The entire place is roughly the size of an average living room. Two high-top tables with mismatched chairs line the left wall with a jukebox dressed in black tape that only accepts change. The snack and booze bars are along the right side of the room, with a pool table in the back between the two bathroom doors. A dart zooms past my face, warning me the board is next to the entrance. Luckily, the woman who threw it has decent aim. We are three steps in before every set of eyes is on us. There is a crowd of younger guys around the pool table. Several sets of older couples shout conversations over Jimmy Buffett’s greatest hits. We barely make it to the bar before Stephanie, a tall woman dressed head to toe in U of L-themed clothing, greets us. She is not an employee at JR’s but asks for our IDs anyway. After a quick glance, she gives each of us a high-five based on our hometowns before the bartender, Billie, asks for our orders.

“Do you all have Steel Reserve?” Tess asks. Billie nods and opens a cooler.

“Will that be for here or to go?” she replies, explaining that taking it to go is actually cheaper. Tess changes her mind and orders a Budweiser in a bottle “for here.”

My eyes bounce around the room, reading each carefully handwritten sign on neon paper taped against the wood paneling. JR’s signature cocktail is a Pink Squirrel (vodka and pink lemonade), employees have to pay 50 cents for soda, and the annual Christmas party is scheduled for Saturday. There is an elegance to Billie’s signs that make the information more personal, like a handshake.

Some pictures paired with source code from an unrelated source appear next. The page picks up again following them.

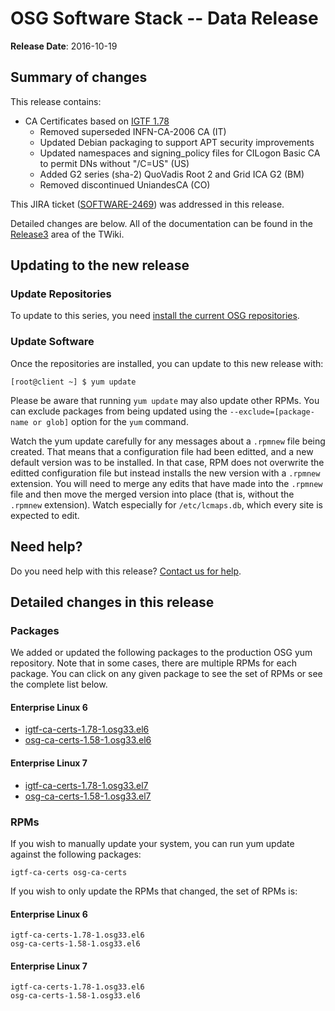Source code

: OSG Software Stack -- Data Release
==================================

**Release Date**: 2016-10-19

Summary of changes
------------------

This release contains:

-   CA Certificates based on [IGTF 1.78](http://dist.eugridpma.info/distribution/igtf/current/CHANGES)
    -   Removed superseded INFN-CA-2006 CA (IT)
    -   Updated Debian packaging to support APT security improvements
    -   Updated namespaces and signing\_policy files for CILogon Basic CA to permit DNs without "/C=US" (US)
    -   Added G2 series (sha-2) QuoVadis Root 2 and Grid ICA G2 (BM)
    -   Removed discontinued UniandesCA (CO)

This JIRA ticket ([SOFTWARE-2469](https://jira.opensciencegrid.org/browse/SOFTWARE-2469)) was addressed in this release.

Detailed changes are below. All of the documentation can be found in the [Release3](https://twiki.grid.iu.edu/bin/view/Documentation/Release3/) area of the TWiki.

Updating to the new release
---------------------------

### Update Repositories

To update to this series, you need [install the current OSG repositories](../../common/yum#install-osg-repositories).

### Update Software

Once the repositories are installed, you can update to this new release with:

``` console
[root@client ~] $ yum update
```

<span class="twiki-macro NOTE"></span> Please be aware that running `yum update` may also update other RPMs. You can exclude packages from being updated using the `--exclude=[package-name or glob]` option for the `yum` command.

<span class="twiki-macro NOTE"></span> Watch the yum update carefully for any messages about a `.rpmnew` file being created. That means that a configuration file had been editted, and a new default version was to be installed. In that case, RPM does not overwrite the editted configuration file but instead installs the new version with a `.rpmnew` extension. You will need to merge any edits that have made into the `.rpmnew` file and then move the merged version into place (that is, without the `.rpmnew` extension). Watch especially for `/etc/lcmaps.db`, which every site is expected to edit.

Need help?
----------

Do you need help with this release? [Contact us for help](../../common/help).

Detailed changes in this release
--------------------------------

### Packages

We added or updated the following packages to the production OSG yum repository. Note that in some cases, there are multiple RPMs for each package. You can click on any given package to see the set of RPMs or see the complete list below.

#### Enterprise Linux 6

-   [igtf-ca-certs-1.78-1.osg33.el6](https://koji-hub.batlab.org/koji/search?match=glob&type=build&terms=igtf-ca-certs-1.78-1.osg33.el6)
-   [osg-ca-certs-1.58-1.osg33.el6](https://koji-hub.batlab.org/koji/search?match=glob&type=build&terms=osg-ca-certs-1.58-1.osg33.el6)

#### Enterprise Linux 7

-   [igtf-ca-certs-1.78-1.osg33.el7](https://koji-hub.batlab.org/koji/search?match=glob&type=build&terms=igtf-ca-certs-1.78-1.osg33.el7)
-   [osg-ca-certs-1.58-1.osg33.el7](https://koji-hub.batlab.org/koji/search?match=glob&type=build&terms=osg-ca-certs-1.58-1.osg33.el7)

### RPMs

If you wish to manually update your system, you can run yum update against the following packages:

    igtf-ca-certs osg-ca-certs

If you wish to only update the RPMs that changed, the set of RPMs is:

#### Enterprise Linux 6

``` file
igtf-ca-certs-1.78-1.osg33.el6
osg-ca-certs-1.58-1.osg33.el6
```

#### Enterprise Linux 7

``` file
igtf-ca-certs-1.78-1.osg33.el6
osg-ca-certs-1.58-1.osg33.el6
```

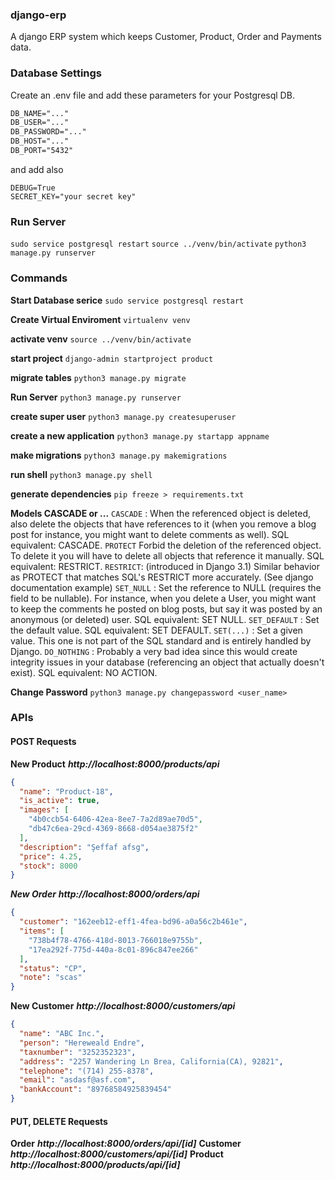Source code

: ### django-erp
A django ERP system which keeps Customer, Product, Order and Payments data.

### Database Settings
Create an .env file and add these parameters for your Postgresql DB. 
```markdown
DB_NAME="..."
DB_USER="..."
DB_PASSWORD="..."
DB_HOST="..."
DB_PORT="5432"
```
and add also
```
DEBUG=True
SECRET_KEY="your secret key"
```

### Run Server
`sudo service postgresql restart`
`source ../venv/bin/activate`
`python3 manage.py runserver`

### Commands
**Start Database serice**
`sudo service postgresql restart`

**Create Virtual Enviroment**
`virtualenv venv`

**activate venv**
`source ../venv/bin/activate`

**start project**
`django-admin startproject product`

**migrate tables**
`python3 manage.py migrate`

**Run Server**
`python3 manage.py runserver`

**create super user**
`python3 manage.py createsuperuser`

**create a new application**
`python3 manage.py startapp appname`

**make migrations**
`python3 manage.py makemigrations`

**run shell**
`python3 manage.py shell`

**generate dependencies**
`pip freeze > requirements.txt`

**Models CASCADE or ...**
`CASCADE` : When the referenced object is deleted, also delete the objects that have references to it (when you remove a blog post for instance, you might want to delete comments as well). SQL equivalent: CASCADE.
`PROTECT` Forbid the deletion of the referenced object. To delete it you will have to delete all objects that reference it manually. SQL equivalent: RESTRICT.
`RESTRICT`: (introduced in Django 3.1) Similar behavior as PROTECT that matches SQL's RESTRICT more accurately. (See django documentation example)
`SET_NULL` : Set the reference to NULL (requires the field to be nullable). For instance, when you delete a User, you might want to keep the comments he posted on blog posts, but say it was posted by an anonymous (or deleted) user. SQL equivalent: SET NULL.
`SET_DEFAULT` : Set the default value. SQL equivalent: SET DEFAULT.
`SET(...)` : Set a given value. This one is not part of the SQL standard and is entirely handled by Django.
`DO_NOTHING` : Probably a very bad idea since this would create integrity issues in your database (referencing an object that actually doesn't exist). SQL equivalent: NO ACTION. 

**Change Password**
`python3 manage.py changepassword <user_name>`

### APIs

#### POST Requests

**New Product**
***http://localhost:8000/products/api***
```json
{
  "name": "Product-18",
  "is_active": true,
  "images": [
    "4b0ccb54-6406-42ea-8ee7-7a2d89ae70d5",
    "db47c6ea-29cd-4369-8668-d054ae3875f2"
  ],
  "description": "Şeffaf afsg",
  "price": 4.25,
  "stock": 8000
}
```

***New Order***
***http://localhost:8000/orders/api***
```json
{
  "customer": "162eeb12-eff1-4fea-bd96-a0a56c2b461e",
  "items": [
    "738b4f78-4766-418d-8013-766018e9755b",
    "17ea292f-775d-440a-8c01-896c847ee266"
  ],
  "status": "CP",
  "note": "scas"
}
```

**New Customer**
***http://localhost:8000/customers/api***
```json
{
  "name": "ABC Inc.",
  "person": "Hereweald Endre",
  "taxnumber": "3252352323",
  "address": "2257 Wandering Ln Brea, California(CA), 92821",
  "telephone": "(714) 255-8378",
  "email": "asdasf@asf.com",
  "bankAccount": "89768584925839454"
}

```

#### PUT, DELETE Requests
**Order**
***http://localhost:8000/orders/api/[id]*** 
**Customer**
***http://localhost:8000/customers/api/[id]*** 
**Product**
***http://localhost:8000/products/api/[id]***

We spend the next few hours in conversation as if we’re dinner guests in a Southern household. We learn that Billie is a proud grandmother whose father-in-law was the first to use Reba McEntire’s new toilet (long story). We learn about a man named Keith who could come by the bar and shave our eyebrows for five dollars. We learn about Stephanie’s dream of becoming a massage therapist and her difficult breakup with Smiley. The older women reminisce about the younger guys around the pool table, mentioning they have known them since they were boys and watched them grow up. The conversation breaks when almost everyone in the bar rushes to the door to hug a young man who has just returned from college. We are in Camp Street’s living room, visiting the Shelby Park family.

After three bags of 50-cent Doritos and a round of pool with a sober teenager, we say our goodbyes. Stephanie walks us to our car, explaining how her fun aura makes her the life of the party. She stands under a street lamp with her arms in the air as we drive off into the night.